So... in other words, yes, you're taking the "deal with one byte at a
time" approach. *Maybe* that *interface* is a candidate for
standardization, *iff* it is able to operate on values in-place. The
reason I say that is because it will (ahem: "conditionally", for all the
pedants that replied) byte-swap under the hood, as any other
implementation is almost certainly going to perform much more poorly.
By in-place, you mean *modifying* an integral *lvalue*? That sounds highly bug-prone; what if you lose track of whether a particular variable has been converted from format to host endian?
(FWIW, I've found the safest technique is to have (library) types whose object representation is (potentially) byte-swapped, and convert on load and store; in C++, that means conversion operator and converting constructor. But while it'd be nice to have that in the library, it's more important to get the lower level facility first.)
Also, a pure function has better performance, not worse, because it leaves its result in a prvalue. Note that bswap operates on registers, so an in-place operation would be 3 instructions (load, bswap, store) while a pure function is at most 2 instructions (mov, bswap) and no memory access.

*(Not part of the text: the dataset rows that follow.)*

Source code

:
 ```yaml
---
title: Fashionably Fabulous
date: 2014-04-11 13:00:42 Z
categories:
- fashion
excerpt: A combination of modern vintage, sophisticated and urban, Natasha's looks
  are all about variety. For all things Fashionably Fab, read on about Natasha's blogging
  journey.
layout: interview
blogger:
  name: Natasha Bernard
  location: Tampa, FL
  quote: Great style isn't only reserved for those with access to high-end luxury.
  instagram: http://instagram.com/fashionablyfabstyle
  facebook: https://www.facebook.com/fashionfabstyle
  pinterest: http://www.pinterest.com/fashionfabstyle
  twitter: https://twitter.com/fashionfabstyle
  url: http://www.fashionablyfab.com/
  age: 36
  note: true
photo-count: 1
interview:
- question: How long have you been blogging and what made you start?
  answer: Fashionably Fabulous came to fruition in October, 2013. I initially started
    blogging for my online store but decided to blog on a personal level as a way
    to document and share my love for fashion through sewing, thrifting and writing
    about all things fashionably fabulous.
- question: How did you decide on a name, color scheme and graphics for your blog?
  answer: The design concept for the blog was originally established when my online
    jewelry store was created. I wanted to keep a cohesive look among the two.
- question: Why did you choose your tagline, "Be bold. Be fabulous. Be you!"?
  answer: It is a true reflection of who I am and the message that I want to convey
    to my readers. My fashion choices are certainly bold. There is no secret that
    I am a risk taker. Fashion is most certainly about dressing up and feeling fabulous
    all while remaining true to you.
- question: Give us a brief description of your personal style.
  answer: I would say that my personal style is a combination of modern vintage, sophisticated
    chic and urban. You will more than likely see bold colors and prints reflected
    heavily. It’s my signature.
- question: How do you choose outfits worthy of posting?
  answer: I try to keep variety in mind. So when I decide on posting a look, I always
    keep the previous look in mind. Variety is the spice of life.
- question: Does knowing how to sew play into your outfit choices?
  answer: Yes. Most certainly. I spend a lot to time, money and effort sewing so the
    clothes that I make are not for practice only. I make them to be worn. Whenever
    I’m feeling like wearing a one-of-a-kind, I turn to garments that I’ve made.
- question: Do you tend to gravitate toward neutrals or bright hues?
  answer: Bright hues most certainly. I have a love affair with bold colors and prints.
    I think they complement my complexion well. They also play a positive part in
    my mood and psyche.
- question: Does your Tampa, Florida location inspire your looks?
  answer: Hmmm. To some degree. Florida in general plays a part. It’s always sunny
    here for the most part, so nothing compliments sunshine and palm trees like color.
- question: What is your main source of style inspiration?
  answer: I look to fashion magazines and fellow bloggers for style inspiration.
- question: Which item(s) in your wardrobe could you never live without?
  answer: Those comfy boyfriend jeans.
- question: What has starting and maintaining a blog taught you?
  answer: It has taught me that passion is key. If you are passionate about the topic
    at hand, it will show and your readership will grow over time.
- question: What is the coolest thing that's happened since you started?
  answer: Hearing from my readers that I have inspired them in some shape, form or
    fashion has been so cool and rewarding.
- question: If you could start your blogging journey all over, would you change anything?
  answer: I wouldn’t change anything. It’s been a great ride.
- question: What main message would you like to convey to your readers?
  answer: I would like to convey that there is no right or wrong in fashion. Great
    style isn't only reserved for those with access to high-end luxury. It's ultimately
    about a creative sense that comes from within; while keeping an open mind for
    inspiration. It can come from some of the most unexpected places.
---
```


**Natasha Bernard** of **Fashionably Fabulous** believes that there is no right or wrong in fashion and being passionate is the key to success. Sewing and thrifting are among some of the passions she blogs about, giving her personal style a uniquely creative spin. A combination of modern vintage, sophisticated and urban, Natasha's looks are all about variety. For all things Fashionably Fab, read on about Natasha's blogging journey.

You're quibbling over semantics. Your implementation does still
byte-swap, in that it takes input bytes and (effectively) copies them in
a different order. Your approach also appears to currently have the
limitation of requiring a second copy of the data, which is potentially
inefficient if the data is a mix of endian-dependent and endian-agnostic
data, though I expect that could be relaxed.
A second copy of the data in register, which is practically free, and can be elided if you don't access the format-endian data after converting it to host-endian.
Also, if you aren't using
actual byte-swap intrinsics under the hood, you are most likely leaving
performance on the table. (Granted, your approach is more portable, but
a vendor implementation would be expected to use intrinsics.)
gcc's byteswap intrinsics are exposed as pure functions. Also, what compiler is incapable of recognizing a hand-rolled swap and optimizing it to the bswap instruction?
Note that I mention "byte swapping" because that's what the operation
actually *does* (except when it's a no-op), not because I'm suggesting
an API that *unconditionally* swaps. The original proposal was to
standardize the ntohX / htonX functions, and that is clearly a better
approach, although "best" would be more like hto{le,be} and {le,be}toh
(with no 'X' needed because this is C++ and we have overloads).
ntohX / htonX are pure functions.
Overloads taking `span` might be nice, also.
How can you convert a span of bytes without knowing the layout of the fields within it? Say you have a range of 10 bytes that is {int64, uint32, 4x int8, int16}? And what if there's IEEE floats in there?